## [MATERIAL FOR THIS EXERCISE]

'''

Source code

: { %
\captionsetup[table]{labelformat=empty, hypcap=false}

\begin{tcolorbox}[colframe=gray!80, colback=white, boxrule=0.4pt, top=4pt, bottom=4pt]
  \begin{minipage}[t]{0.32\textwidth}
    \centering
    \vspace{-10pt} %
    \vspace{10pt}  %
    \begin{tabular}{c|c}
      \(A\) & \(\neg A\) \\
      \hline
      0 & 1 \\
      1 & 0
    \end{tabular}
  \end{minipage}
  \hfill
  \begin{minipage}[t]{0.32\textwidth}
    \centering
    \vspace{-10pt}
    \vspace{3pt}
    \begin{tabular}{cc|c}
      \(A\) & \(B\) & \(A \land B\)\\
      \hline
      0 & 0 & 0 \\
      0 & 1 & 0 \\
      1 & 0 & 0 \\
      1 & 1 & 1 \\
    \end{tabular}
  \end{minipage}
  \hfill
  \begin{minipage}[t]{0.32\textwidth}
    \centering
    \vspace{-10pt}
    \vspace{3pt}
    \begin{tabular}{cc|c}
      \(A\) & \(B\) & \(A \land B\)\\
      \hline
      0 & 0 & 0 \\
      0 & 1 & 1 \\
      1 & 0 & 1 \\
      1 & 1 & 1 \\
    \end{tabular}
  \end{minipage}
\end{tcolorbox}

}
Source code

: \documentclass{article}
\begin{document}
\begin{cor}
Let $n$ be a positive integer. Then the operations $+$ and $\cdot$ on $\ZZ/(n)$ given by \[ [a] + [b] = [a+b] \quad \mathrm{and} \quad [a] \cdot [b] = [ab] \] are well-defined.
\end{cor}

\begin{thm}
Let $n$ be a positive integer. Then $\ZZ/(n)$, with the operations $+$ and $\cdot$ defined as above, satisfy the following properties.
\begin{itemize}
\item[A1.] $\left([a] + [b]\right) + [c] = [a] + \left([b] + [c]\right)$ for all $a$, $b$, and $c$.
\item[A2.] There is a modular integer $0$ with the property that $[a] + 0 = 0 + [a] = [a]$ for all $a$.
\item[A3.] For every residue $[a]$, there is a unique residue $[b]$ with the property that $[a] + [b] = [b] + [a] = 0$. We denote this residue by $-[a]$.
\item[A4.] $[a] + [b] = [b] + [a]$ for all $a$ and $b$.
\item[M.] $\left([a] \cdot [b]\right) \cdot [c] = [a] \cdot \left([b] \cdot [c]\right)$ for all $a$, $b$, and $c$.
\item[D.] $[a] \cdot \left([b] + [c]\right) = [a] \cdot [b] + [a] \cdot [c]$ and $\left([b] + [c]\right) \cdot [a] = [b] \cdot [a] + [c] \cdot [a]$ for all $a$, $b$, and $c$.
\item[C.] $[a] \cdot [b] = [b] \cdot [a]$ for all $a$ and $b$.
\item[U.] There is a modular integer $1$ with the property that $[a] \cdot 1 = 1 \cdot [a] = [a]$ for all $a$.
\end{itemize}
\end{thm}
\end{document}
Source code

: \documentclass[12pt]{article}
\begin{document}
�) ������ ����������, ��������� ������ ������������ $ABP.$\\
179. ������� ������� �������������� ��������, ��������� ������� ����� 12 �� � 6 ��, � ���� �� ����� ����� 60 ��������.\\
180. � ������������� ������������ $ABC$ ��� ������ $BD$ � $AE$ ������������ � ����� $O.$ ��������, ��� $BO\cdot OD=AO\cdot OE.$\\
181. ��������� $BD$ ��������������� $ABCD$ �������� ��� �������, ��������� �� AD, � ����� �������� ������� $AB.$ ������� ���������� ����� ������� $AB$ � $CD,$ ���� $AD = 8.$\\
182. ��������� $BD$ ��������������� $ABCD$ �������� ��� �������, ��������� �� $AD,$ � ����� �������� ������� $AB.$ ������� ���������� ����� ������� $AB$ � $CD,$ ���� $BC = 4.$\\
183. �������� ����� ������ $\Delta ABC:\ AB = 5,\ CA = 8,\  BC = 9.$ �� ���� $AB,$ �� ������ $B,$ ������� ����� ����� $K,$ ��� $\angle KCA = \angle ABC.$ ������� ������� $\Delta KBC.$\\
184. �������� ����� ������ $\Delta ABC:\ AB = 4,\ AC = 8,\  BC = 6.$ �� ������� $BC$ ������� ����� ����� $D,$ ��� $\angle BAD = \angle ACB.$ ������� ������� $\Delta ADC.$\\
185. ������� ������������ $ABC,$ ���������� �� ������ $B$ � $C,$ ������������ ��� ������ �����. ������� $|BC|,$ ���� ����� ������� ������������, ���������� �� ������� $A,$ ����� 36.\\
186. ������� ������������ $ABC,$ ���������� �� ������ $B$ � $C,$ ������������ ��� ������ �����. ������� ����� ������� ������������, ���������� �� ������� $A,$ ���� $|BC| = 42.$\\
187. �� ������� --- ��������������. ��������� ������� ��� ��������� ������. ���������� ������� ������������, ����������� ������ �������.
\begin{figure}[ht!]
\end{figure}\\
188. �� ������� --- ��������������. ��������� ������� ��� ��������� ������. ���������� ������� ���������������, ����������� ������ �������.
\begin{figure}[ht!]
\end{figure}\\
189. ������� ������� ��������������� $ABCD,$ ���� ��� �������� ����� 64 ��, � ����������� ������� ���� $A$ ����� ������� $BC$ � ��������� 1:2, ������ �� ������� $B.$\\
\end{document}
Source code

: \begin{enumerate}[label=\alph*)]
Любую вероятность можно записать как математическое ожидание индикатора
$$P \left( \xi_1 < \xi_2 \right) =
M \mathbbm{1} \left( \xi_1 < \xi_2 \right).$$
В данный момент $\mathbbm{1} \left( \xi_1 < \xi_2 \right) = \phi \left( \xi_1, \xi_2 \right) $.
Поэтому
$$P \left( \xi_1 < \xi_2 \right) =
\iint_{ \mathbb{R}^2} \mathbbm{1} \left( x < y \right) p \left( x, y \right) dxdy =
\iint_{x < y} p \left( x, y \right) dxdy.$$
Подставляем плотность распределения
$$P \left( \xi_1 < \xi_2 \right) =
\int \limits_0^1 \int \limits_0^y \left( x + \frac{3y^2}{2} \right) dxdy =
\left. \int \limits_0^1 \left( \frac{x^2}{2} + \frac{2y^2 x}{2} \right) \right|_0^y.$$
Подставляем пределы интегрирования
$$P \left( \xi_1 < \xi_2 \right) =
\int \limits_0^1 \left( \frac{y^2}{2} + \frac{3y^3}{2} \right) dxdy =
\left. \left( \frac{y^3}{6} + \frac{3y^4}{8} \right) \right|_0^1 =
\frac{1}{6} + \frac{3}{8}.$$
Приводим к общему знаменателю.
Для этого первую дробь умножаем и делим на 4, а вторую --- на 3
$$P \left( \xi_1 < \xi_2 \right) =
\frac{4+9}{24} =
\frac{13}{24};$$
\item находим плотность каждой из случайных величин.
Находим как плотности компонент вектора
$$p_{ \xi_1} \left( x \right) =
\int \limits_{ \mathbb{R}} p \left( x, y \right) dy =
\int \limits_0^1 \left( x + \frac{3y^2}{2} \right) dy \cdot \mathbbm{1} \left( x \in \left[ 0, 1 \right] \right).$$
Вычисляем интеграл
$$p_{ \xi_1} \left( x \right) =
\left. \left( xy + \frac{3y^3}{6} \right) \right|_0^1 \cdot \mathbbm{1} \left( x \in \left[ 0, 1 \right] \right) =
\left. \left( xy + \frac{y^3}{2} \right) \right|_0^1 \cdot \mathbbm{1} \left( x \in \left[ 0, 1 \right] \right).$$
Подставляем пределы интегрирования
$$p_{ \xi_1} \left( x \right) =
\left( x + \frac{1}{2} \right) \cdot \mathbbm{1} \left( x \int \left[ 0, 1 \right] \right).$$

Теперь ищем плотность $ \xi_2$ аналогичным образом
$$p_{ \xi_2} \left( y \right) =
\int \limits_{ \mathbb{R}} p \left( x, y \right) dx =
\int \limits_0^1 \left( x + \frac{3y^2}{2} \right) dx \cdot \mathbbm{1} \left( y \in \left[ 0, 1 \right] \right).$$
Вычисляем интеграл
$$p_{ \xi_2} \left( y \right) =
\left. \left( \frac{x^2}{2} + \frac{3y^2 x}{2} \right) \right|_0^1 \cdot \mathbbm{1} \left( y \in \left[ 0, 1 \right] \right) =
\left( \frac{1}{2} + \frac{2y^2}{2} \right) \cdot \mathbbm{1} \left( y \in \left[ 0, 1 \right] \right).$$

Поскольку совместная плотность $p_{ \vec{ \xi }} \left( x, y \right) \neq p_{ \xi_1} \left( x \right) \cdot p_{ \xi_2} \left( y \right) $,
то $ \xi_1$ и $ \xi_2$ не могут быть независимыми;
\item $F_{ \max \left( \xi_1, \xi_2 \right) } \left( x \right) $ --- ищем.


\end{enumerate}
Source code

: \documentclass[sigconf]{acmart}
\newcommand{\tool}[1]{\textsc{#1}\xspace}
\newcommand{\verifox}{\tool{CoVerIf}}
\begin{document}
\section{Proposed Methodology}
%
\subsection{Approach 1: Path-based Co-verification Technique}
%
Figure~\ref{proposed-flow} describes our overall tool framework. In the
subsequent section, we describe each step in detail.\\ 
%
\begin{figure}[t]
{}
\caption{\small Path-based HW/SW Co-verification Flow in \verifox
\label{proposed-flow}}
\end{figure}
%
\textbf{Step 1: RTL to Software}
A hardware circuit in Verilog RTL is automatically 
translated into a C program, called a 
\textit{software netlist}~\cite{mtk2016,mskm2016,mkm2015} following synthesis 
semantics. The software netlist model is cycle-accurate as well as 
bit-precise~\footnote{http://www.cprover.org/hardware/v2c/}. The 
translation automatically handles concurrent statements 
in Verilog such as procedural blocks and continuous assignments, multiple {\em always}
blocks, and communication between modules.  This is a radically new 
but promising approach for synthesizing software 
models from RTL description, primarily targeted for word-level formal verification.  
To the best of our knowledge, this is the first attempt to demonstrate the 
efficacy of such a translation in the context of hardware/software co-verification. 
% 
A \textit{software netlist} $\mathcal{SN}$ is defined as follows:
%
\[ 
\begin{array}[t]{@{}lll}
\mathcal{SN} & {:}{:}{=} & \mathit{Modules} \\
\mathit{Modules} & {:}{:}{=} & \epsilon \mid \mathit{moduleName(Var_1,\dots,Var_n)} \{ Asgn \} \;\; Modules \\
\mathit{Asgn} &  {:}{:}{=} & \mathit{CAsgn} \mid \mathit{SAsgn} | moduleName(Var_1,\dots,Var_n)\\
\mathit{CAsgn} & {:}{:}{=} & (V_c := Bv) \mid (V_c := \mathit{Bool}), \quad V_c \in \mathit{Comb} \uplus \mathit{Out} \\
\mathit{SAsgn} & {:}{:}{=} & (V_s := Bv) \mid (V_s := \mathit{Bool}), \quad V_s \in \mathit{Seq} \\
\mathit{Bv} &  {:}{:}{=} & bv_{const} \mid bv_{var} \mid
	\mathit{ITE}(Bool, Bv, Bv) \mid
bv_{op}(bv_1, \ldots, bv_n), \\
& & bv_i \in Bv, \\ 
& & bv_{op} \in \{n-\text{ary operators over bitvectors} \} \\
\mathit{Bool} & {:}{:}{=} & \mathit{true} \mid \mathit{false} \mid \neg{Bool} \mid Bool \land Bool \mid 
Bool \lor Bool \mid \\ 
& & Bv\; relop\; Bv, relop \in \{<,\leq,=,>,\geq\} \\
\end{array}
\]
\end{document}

'''

Gather all lines with the string "moduleName" from the data.

## [RESULT BELOW]
\mathit{Modules} & {:}{:}{=} & \epsilon \mid \mathit{moduleName(Var_1,\dots,Var_n)} \{ Asgn \} \;\; Modules \\
\mathit{Asgn} &  {:}{:}{=} & \mathit{CAsgn} \mid \mathit{SAsgn} | moduleName(Var_1,\dots,Var_n)\\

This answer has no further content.